Start of Source material

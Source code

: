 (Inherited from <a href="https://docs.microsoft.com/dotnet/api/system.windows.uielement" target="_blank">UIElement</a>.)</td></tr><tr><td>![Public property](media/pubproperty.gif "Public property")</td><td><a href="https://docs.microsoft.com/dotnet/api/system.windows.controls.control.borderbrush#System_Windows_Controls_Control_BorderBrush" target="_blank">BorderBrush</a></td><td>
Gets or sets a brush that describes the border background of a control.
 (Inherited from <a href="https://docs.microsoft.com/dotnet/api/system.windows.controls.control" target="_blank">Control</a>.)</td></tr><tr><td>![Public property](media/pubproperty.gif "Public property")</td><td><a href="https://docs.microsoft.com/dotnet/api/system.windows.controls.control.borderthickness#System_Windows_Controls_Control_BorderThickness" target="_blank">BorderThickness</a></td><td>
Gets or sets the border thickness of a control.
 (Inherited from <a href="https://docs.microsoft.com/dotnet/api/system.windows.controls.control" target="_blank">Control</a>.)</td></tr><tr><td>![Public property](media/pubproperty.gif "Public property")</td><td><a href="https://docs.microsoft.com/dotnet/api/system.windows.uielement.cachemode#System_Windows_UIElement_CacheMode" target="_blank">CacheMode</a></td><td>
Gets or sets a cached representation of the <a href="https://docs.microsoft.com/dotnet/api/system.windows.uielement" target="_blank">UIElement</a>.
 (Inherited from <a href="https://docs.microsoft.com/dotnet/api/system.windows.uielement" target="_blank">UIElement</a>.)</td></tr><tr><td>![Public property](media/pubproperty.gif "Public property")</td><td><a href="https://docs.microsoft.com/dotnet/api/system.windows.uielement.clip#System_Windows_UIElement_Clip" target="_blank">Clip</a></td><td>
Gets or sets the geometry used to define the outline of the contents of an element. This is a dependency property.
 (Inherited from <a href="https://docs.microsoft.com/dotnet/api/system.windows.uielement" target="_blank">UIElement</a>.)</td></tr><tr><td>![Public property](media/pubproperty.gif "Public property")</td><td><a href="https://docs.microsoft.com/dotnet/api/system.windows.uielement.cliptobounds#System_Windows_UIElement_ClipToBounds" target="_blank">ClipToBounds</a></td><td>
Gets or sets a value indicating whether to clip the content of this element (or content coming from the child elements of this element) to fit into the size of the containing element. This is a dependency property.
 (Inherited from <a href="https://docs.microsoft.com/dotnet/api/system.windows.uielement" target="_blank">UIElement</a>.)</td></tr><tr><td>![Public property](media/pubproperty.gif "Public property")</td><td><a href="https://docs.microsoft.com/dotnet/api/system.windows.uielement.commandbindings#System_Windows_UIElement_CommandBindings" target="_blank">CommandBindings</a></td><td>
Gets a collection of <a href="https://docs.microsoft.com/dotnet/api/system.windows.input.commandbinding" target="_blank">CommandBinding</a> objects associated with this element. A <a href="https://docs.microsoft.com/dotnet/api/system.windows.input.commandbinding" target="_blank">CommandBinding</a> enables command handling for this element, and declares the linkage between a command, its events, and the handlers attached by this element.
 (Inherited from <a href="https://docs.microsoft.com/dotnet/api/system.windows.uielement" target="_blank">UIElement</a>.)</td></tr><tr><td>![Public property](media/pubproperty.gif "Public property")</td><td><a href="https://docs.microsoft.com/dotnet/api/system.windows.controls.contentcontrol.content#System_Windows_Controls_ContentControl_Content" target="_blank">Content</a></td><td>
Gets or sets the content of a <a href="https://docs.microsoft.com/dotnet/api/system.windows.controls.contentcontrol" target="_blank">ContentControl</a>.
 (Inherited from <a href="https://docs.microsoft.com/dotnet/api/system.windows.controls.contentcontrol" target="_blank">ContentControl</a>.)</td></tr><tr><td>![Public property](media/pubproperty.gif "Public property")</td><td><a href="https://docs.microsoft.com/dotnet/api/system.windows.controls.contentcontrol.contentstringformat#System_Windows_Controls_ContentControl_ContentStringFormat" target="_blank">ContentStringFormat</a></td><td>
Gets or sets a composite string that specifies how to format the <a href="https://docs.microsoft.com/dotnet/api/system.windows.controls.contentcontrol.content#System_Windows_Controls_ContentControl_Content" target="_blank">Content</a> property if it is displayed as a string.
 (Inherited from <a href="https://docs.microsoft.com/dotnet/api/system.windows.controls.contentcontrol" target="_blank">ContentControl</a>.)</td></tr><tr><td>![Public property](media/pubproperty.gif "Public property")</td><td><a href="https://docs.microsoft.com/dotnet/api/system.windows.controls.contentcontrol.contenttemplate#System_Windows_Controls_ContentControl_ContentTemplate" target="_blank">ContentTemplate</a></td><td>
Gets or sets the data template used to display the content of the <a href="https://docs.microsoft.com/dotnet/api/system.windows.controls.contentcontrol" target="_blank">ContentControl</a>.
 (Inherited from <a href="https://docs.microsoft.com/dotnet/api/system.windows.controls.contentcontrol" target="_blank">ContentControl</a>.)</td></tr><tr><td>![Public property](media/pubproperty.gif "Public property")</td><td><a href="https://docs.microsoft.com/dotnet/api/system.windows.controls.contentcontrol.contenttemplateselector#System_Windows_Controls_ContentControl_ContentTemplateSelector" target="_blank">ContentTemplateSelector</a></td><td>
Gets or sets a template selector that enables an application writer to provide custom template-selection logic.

End of Source material

# Task to carry out:
The lines to retype, exactly and only, run from the first line of the material through the line with "Gets or sets a brush".

# Response to this exercise:
Source code

: (Inherited from <a href="https://docs.microsoft.com/dotnet/api/system.windows.uielement" target="_blank">UIElement</a>.)</td></tr><tr><td>![Public property](media/pubproperty.gif "Public property")</td><td><a href="https://docs.microsoft.com/dotnet/api/system.windows.controls.control.borderbrush#System_Windows_Controls_Control_BorderBrush" target="_blank">BorderBrush</a></td><td>
Gets or sets a brush that describes the border background of a control.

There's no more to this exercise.